Publication: AlQuraishi M. ProteinNet: a standardized data set for machine learning of protein structure. BMC Bioinformatics. 2019 Jun 11;20(1):311. PMCID: PMC6560865.

DRIAD

DRIAD

DRIAD (Drug Repurposing In Alzheimer’s Disease) is a machine learning framework for identifying potential associations between Alzheimer’s Disease pathology and individual genes. DRIAD was applied to data from perturbation experiments performed in the LSP using differentiated human neural cell cultures and 80 FDA-approved and clinically tested drugs, to nominate existing drugs that could be potentially be repurposed for Alzheimer’s treatment. 

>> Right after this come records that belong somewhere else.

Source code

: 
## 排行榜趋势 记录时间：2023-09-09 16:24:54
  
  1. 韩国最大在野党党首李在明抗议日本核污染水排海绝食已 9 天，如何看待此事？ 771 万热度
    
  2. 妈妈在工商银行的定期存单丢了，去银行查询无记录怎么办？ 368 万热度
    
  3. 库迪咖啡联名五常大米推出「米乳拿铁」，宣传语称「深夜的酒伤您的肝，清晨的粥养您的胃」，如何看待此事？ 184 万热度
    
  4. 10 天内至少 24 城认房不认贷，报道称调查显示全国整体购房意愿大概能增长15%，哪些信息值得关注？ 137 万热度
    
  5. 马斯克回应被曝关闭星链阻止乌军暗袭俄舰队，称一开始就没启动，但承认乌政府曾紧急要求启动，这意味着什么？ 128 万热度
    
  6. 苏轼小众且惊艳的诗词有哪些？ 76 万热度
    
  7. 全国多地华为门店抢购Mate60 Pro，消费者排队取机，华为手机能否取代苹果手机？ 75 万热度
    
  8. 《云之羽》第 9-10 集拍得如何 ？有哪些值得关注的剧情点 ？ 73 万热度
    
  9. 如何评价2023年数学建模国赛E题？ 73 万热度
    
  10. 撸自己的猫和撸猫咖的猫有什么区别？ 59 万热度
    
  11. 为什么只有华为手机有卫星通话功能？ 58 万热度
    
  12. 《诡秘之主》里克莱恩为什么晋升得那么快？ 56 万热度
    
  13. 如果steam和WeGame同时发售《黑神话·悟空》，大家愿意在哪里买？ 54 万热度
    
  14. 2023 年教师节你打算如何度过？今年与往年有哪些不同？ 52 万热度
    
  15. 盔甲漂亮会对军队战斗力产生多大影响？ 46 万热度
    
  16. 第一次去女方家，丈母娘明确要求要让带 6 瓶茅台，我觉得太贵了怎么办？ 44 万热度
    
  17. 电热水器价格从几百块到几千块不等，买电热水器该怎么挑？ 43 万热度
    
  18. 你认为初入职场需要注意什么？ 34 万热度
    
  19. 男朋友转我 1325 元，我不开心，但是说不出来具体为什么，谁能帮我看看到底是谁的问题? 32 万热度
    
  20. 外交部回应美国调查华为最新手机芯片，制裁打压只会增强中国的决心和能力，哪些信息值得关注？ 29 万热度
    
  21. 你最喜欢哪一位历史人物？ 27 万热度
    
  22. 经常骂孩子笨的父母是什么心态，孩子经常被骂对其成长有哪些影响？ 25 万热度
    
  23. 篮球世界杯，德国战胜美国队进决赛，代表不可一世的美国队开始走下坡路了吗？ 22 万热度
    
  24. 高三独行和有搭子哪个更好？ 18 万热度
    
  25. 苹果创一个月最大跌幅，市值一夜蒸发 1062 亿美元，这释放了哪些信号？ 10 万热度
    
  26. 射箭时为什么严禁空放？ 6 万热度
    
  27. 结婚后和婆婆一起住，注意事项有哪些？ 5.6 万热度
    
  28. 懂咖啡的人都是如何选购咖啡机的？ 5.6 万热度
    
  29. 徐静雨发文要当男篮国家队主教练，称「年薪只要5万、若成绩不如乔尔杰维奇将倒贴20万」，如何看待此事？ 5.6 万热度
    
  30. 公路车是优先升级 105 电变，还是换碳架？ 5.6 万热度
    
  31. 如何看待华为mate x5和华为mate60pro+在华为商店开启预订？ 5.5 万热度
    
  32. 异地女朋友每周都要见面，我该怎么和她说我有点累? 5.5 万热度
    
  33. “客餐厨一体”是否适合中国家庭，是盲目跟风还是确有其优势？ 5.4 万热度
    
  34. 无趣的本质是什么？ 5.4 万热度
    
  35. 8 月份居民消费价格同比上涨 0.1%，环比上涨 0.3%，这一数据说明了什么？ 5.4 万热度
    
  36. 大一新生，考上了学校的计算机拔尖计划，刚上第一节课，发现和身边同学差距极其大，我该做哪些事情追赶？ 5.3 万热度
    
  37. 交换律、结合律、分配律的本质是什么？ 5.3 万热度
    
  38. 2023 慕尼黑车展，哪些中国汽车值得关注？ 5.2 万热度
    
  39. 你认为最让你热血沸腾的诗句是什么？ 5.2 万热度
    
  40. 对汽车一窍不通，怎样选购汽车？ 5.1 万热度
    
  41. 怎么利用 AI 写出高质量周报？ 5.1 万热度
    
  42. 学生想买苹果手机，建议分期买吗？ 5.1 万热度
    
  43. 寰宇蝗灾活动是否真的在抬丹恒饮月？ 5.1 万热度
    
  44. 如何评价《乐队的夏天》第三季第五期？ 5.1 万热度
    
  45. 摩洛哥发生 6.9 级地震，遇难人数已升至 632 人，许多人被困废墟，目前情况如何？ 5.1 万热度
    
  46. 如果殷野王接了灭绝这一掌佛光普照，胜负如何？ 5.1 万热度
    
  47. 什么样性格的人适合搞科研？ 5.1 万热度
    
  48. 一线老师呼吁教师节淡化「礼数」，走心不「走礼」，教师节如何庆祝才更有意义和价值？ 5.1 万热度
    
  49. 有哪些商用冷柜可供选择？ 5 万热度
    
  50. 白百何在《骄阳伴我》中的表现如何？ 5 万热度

Publication: Publications: Rodriguez S, Hug C, Todorov P, Moret N, Boswell SA, Evans K, Zhou G, Johnson NT, Hyman BT, Sorger PK, Albers MW, Sokolov A. Machine learning identifies candidates for drug repurposing in Alzheimer’s disease. Nat Commun. 2021 Feb 15;12(1):1033. PMCID: PMC7884393.

CancerTrials.io

CancerTrials.io

CancerTrials.io contains imputed individual participant data (IPD) from previously published oncology research clinical trials (RCTs). The site also contains various types of analysis performed on these data.

DUB Portal

DUB Portal

DUB (Deubiquitinating enzymes) portal provides the integration and analysis of publicly available resources as well as newly collected transcriptomic data following DUB knockout or inhibition to facilitate the exploration of DUB function in oncology.